Prompt = What lines of the data hold the string "SIAM"? Copy them all.

The records =
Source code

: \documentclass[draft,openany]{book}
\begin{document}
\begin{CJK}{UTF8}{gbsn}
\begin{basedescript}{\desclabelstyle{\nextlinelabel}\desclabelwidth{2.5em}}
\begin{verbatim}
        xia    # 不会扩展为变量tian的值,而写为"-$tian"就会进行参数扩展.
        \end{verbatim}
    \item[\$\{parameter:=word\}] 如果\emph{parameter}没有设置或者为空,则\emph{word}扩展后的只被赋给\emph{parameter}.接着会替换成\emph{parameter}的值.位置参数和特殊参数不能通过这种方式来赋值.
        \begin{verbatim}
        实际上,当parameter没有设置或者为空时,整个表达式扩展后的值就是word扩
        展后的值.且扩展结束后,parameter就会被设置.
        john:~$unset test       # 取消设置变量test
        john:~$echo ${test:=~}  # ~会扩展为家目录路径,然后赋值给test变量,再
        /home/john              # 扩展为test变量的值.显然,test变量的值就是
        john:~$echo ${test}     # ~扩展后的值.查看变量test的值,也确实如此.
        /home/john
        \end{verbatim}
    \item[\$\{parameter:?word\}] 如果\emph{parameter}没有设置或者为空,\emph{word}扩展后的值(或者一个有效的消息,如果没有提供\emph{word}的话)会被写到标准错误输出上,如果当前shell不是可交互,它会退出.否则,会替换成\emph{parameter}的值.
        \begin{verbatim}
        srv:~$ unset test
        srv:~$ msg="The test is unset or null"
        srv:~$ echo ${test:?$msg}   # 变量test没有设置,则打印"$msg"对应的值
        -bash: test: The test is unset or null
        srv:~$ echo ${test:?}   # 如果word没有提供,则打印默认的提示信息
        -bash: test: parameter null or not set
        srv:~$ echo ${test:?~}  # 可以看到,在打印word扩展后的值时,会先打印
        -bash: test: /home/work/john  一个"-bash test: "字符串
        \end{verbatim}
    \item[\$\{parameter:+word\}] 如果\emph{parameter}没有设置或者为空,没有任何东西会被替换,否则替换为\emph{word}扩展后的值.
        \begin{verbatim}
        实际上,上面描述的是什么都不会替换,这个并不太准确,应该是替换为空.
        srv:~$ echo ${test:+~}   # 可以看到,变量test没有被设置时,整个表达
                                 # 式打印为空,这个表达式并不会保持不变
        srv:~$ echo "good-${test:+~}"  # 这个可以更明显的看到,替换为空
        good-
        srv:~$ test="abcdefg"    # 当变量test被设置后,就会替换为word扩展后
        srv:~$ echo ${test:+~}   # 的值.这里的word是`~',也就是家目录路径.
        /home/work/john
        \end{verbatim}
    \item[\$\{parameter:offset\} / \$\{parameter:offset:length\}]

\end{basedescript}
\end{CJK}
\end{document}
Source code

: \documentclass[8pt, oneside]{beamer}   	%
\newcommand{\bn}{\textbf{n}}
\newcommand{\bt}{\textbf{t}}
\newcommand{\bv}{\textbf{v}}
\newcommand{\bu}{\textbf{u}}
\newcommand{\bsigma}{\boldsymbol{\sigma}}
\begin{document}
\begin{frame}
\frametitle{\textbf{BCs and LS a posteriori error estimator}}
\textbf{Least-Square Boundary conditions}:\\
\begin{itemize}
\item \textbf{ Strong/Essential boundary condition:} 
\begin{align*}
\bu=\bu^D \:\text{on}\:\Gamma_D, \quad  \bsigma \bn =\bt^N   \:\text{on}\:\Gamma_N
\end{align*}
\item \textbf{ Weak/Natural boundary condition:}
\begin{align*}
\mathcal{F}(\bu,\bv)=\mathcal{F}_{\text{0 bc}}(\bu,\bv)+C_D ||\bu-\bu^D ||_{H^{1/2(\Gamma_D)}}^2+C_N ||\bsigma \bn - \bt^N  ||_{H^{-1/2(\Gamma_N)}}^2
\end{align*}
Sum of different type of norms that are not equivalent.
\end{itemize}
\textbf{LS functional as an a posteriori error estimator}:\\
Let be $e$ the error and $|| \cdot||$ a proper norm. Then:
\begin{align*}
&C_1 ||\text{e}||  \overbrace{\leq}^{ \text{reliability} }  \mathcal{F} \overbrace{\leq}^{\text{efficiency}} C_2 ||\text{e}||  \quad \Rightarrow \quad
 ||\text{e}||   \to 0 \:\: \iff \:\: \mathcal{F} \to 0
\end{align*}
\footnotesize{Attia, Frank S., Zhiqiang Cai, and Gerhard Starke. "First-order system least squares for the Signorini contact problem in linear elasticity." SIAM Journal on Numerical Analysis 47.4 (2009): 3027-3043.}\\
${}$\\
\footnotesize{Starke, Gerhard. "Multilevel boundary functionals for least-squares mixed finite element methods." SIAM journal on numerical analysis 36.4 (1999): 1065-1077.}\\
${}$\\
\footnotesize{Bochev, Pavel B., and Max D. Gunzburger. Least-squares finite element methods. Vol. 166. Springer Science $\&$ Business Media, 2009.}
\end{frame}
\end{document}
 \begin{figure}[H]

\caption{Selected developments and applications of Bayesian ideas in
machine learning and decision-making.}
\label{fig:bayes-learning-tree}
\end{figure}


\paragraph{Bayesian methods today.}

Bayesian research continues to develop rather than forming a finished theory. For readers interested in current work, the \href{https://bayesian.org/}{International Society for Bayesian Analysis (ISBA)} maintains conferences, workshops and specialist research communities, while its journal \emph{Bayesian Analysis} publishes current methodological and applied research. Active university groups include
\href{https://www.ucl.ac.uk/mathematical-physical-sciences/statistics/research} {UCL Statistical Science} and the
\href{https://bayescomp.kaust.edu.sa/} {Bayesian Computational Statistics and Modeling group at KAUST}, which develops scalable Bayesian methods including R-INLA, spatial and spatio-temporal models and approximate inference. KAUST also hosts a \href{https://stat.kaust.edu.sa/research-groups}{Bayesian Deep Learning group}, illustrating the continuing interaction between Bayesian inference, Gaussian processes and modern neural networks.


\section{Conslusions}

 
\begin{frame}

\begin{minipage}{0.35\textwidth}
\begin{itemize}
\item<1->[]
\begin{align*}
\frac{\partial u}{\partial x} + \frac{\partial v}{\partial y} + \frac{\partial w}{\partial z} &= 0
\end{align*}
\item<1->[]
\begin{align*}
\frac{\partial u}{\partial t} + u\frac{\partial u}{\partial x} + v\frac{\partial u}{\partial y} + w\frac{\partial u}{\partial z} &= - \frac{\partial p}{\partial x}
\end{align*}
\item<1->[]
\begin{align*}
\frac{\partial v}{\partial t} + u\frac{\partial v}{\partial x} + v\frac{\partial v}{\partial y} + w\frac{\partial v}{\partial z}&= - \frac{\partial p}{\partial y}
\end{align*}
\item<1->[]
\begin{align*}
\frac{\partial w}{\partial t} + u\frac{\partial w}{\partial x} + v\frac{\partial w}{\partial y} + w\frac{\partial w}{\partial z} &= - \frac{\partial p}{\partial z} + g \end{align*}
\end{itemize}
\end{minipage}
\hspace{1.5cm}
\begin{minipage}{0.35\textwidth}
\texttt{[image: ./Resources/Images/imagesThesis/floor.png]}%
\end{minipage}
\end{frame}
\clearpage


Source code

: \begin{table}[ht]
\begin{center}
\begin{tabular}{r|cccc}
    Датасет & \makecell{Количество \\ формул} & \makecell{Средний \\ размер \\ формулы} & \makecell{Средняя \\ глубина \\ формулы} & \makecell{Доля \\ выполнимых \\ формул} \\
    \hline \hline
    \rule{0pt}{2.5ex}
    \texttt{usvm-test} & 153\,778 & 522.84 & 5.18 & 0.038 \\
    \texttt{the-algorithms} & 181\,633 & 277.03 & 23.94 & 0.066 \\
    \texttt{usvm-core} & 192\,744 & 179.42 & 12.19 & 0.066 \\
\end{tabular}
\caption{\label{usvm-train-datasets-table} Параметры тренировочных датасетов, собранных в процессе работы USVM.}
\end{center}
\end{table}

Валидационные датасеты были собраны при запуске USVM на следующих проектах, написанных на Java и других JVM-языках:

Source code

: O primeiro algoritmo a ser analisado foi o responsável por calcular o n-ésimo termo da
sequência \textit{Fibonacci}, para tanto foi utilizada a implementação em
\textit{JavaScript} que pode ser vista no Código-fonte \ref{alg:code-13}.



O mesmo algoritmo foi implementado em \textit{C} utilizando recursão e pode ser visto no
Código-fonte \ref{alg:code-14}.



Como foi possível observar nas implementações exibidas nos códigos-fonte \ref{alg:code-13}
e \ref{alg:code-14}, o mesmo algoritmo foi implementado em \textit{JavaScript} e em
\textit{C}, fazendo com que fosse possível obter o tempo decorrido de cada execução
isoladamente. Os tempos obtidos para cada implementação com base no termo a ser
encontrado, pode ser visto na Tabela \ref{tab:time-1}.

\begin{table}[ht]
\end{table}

Answer space =
\footnotesize{Attia, Frank S., Zhiqiang Cai, and Gerhard Starke. "First-order system least squares for the Signorini contact problem in linear elasticity." SIAM Journal on Numerical Analysis 47.4 (2009): 3027-3043.}\\
\footnotesize{Starke, Gerhard. "Multilevel boundary functionals for least-squares mixed finite element methods." SIAM journal on numerical analysis 36.4 (1999): 1065-1077.}\\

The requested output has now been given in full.